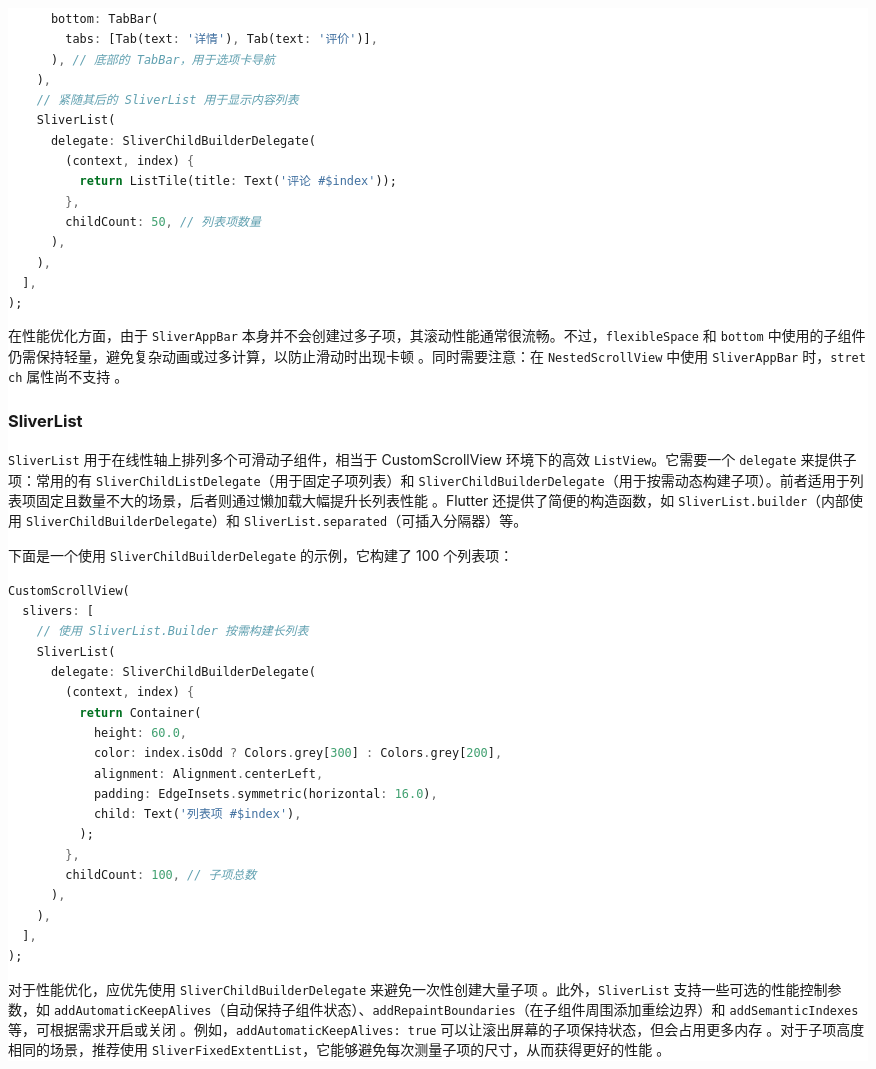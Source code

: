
 ```dart
      bottom: TabBar(
        tabs: [Tab(text: '详情'), Tab(text: '评价')],
      ), // 底部的 TabBar，用于选项卡导航
    ),
    // 紧随其后的 SliverList 用于显示内容列表
    SliverList(
      delegate: SliverChildBuilderDelegate(
        (context, index) {
          return ListTile(title: Text('评论 #$index'));
        },
        childCount: 50, // 列表项数量
      ),
    ),
  ],
);
```

在性能优化方面，由于 `SliverAppBar` 本身并不会创建过多子项，其滚动性能通常很流畅。不过，`flexibleSpace` 和 `bottom` 中使用的子组件仍需保持轻量，避免复杂动画或过多计算，以防止滑动时出现卡顿 。同时需要注意：在 `NestedScrollView` 中使用 `SliverAppBar` 时，`stretch` 属性尚不支持 。

### SliverList

`SliverList` 用于在线性轴上排列多个可滑动子组件，相当于 CustomScrollView 环境下的高效 `ListView`。它需要一个 `delegate` 来提供子项：常用的有 `SliverChildListDelegate`（用于固定子项列表）和 `SliverChildBuilderDelegate`（用于按需动态构建子项）。前者适用于列表项固定且数量不大的场景，后者则通过懒加载大幅提升长列表性能 。Flutter 还提供了简便的构造函数，如 `SliverList.builder`（内部使用 `SliverChildBuilderDelegate`）和 `SliverList.separated`（可插入分隔器）等。

下面是一个使用 `SliverChildBuilderDelegate` 的示例，它构建了 100 个列表项：

```dart
CustomScrollView(
  slivers: [
    // 使用 SliverList.Builder 按需构建长列表
    SliverList(
      delegate: SliverChildBuilderDelegate(
        (context, index) {
          return Container(
            height: 60.0,
            color: index.isOdd ? Colors.grey[300] : Colors.grey[200],
            alignment: Alignment.centerLeft,
            padding: EdgeInsets.symmetric(horizontal: 16.0),
            child: Text('列表项 #$index'),
          );
        },
        childCount: 100, // 子项总数
      ),
    ),
  ],
);
```

对于性能优化，应优先使用 `SliverChildBuilderDelegate` 来避免一次性创建大量子项 。此外，`SliverList` 支持一些可选的性能控制参数，如 `addAutomaticKeepAlives`（自动保持子组件状态）、`addRepaintBoundaries`（在子组件周围添加重绘边界）和 `addSemanticIndexes` 等，可根据需求开启或关闭 。例如，`addAutomaticKeepAlives: true` 可以让滚出屏幕的子项保持状态，但会占用更多内存 。对于子项高度相同的场景，推荐使用 `SliverFixedExtentList`，它能够避免每次测量子项的尺寸，从而获得更好的性能 。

-*-

*Problem*
Could you return the whole listing exactly, images excluded?

*Task response*
Source code

:
 ```dart
      bottom: TabBar(
        tabs: [Tab(text: '详情'), Tab(text: '评价')],
      ), // 底部的 TabBar，用于选项卡导航
    ),
    // 紧随其后的 SliverList 用于显示内容列表
    SliverList(
      delegate: SliverChildBuilderDelegate(
        (context, index) {
          return ListTile(title: Text('评论 #$index'));
        },
        childCount: 50, // 列表项数量
      ),
    ),
  ],
);
```

在性能优化方面，由于 `SliverAppBar` 本身并不会创建过多子项，其滚动性能通常很流畅。不过，`flexibleSpace` 和 `bottom` 中使用的子组件仍需保持轻量，避免复杂动画或过多计算，以防止滑动时出现卡顿 。同时需要注意：在 `NestedScrollView` 中使用 `SliverAppBar` 时，`stretch` 属性尚不支持 。

### SliverList

`SliverList` 用于在线性轴上排列多个可滑动子组件，相当于 CustomScrollView 环境下的高效 `ListView`。它需要一个 `delegate` 来提供子项：常用的有 `SliverChildListDelegate`（用于固定子项列表）和 `SliverChildBuilderDelegate`（用于按需动态构建子项）。前者适用于列表项固定且数量不大的场景，后者则通过懒加载大幅提升长列表性能 。Flutter 还提供了简便的构造函数，如 `SliverList.builder`（内部使用 `SliverChildBuilderDelegate`）和 `SliverList.separated`（可插入分隔器）等。

下面是一个使用 `SliverChildBuilderDelegate` 的示例，它构建了 100 个列表项：

```dart
CustomScrollView(
  slivers: [
    // 使用 SliverList.Builder 按需构建长列表
    SliverList(
      delegate: SliverChildBuilderDelegate(
        (context, index) {
          return Container(
            height: 60.0,
            color: index.isOdd ? Colors.grey[300] : Colors.grey[200],
            alignment: Alignment.centerLeft,
            padding: EdgeInsets.symmetric(horizontal: 16.0),
            child: Text('列表项 #$index'),
          );
        },
        childCount: 100, // 子项总数
      ),
    ),
  ],
);
```

对于性能优化，应优先使用 `SliverChildBuilderDelegate` 来避免一次性创建大量子项 。此外，`SliverList` 支持一些可选的性能控制参数，如 `addAutomaticKeepAlives`（自动保持子组件状态）、`addRepaintBoundaries`（在子组件周围添加重绘边界）和 `addSemanticIndexes` 等，可根据需求开启或关闭 。例如，`addAutomaticKeepAlives: true` 可以让滚出屏幕的子项保持状态，但会占用更多内存 。对于子项高度相同的场景，推荐使用 `SliverFixedExtentList`，它能够避免每次测量子项的尺寸，从而获得更好的性能 。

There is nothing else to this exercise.